Liv roared as she busted through the ceiling and roof of the big house. Great timbers came crashing down to the floor, and one wall busted free of the structure. She roared like the sound of a hundred lions. The building caught fire and it spread rapidly, but Kirstie could not help that. She simply opened her mouth.

A fountain of water flowed from her mouth. It quickly became a stream of water, and in the end a roaring river, more than the biggest firehoses combined. It completely covered the burning hag. In the future, Kirstie swore she heard a loud Snap or Crack when the glue that held the hag together busted altogether. Kirstie remembered the Grendel. She fully expected Liv would not melt exactly like the others. She would retain some of her size and shape, but she would surely be dead. It was enough.

Kirstie smiled, knowing that this was definitely the last. She looked around at the building and knew she did not have more water to put out the burning wood. The big house would burn rapidly to the ground with her in it. She did not mind. She felt certain she was dying.

She saw movement. It looked like a man with a sword at the ready. She recognized him when he got close and spat his name, though she could hardly talk. “Gruden.”

“Kairos,” he responded, and grinned. “The Masters have determined that if I can kill you before your time, that will disrupt your rebirths and end them. Then you will not be around to stand in the way of their plans, and they can ruin the world as they please.”

Kirstie shook her head. It did not work that way. The God who knows the end from the beginning would know ahead of time the precise moment of her death. That would be her proper time, no matter what the Masters did.

Gruden stepped up to her, sword in hand, pointed down at her middle. She did this once with Captain Ulf on the field below Lindisfarne, only that time she sat up and turned so Ulf missed her. Now, she could hardly move. Her entire left side felt numb.
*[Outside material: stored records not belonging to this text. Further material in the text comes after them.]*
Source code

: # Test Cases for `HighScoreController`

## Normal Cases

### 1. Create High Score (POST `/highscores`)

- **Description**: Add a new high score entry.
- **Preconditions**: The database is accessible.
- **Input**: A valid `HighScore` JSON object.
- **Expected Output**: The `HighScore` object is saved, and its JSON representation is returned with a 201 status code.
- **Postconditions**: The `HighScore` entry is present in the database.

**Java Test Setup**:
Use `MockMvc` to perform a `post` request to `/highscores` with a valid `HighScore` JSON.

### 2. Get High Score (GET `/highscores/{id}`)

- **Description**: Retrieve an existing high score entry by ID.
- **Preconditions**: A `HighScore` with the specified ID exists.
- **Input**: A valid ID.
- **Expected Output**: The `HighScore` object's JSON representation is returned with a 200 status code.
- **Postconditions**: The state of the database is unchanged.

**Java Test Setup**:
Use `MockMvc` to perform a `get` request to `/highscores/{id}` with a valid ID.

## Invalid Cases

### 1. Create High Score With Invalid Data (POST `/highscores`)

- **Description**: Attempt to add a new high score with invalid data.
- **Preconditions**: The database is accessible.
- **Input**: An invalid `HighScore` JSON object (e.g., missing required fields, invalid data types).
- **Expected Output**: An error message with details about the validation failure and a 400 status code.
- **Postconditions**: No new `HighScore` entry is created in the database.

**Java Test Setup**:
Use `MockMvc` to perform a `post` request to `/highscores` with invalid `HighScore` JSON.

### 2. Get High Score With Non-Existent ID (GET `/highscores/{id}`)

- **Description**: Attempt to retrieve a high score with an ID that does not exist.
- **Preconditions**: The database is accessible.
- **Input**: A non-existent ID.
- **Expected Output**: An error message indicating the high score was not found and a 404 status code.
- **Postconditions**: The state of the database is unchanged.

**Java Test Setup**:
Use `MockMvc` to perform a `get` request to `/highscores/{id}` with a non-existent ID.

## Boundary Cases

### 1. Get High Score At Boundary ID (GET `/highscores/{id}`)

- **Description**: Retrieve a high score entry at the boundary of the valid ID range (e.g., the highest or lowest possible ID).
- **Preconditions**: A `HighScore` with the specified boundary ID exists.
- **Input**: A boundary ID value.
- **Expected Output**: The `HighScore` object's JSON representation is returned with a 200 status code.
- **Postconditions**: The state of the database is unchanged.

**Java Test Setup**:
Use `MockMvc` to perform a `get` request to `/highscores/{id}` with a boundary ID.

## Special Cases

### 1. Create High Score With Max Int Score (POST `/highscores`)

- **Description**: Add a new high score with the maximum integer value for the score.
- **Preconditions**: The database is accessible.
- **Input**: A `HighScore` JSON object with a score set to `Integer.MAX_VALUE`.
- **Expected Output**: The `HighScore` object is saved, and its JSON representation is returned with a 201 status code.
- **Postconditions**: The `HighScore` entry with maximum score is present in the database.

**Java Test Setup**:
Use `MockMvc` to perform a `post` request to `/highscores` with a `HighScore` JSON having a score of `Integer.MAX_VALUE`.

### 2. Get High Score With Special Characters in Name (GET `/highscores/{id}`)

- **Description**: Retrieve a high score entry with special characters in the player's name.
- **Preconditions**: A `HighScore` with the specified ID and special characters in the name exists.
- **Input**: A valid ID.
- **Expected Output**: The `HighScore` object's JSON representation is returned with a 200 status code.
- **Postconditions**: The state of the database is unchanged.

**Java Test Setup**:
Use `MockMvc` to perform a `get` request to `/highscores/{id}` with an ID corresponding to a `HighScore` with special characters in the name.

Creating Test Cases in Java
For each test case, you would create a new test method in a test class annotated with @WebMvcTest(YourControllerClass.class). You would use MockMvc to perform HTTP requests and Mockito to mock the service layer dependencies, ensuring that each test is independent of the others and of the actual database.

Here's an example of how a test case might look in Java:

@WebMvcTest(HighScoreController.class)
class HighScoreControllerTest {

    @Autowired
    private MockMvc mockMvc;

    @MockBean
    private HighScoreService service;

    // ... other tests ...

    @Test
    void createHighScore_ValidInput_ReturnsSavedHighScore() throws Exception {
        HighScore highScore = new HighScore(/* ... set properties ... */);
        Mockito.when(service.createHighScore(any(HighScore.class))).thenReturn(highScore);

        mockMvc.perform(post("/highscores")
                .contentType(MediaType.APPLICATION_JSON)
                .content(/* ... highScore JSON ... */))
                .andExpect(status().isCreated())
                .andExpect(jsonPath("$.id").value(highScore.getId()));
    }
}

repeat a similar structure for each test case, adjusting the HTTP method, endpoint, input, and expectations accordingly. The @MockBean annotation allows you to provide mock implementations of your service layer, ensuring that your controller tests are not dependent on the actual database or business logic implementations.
Gruden looked ready to strike. Kirstie called for her long knife, Defender. The knife vacated its sheath and flew to her hand, so when Gruden came down with his sword and pierced her in the middle, her knife went up into the man’s chest, cutting him in the heart, using the man’s own motion toward her to make up for her failing strength.

Kirstie knew she would not survive the cut in her belly. She would soon bleed out her life. But Gruden’s eyes went wide with surprise when Defender cut him deeply. He fell and died quickly.

Wilam braved the flames and the collapsing big house. He found her readily enough. The sword fell out from the weight of the handle. It made the cut worse, but that hardly mattered. Wilam lifted her and carried her outside to lay her down gently.

Kirstie wanted to tell him she loved him. She wanted to say, sell the properties if you can, though she imagined the survivors would move to Nidaross and abandon Strindlos. Strindlos, without Chief Kerga and without Mother Vrya and without the meeting hall to designate the center of the village would become a ghost town, like the village never existed. She wanted to tell him to take the children to Northumbria to his family and live there, but she could not breathe. Her lungs were punctured and collapsed, so she opted just to kiss him until she passed out.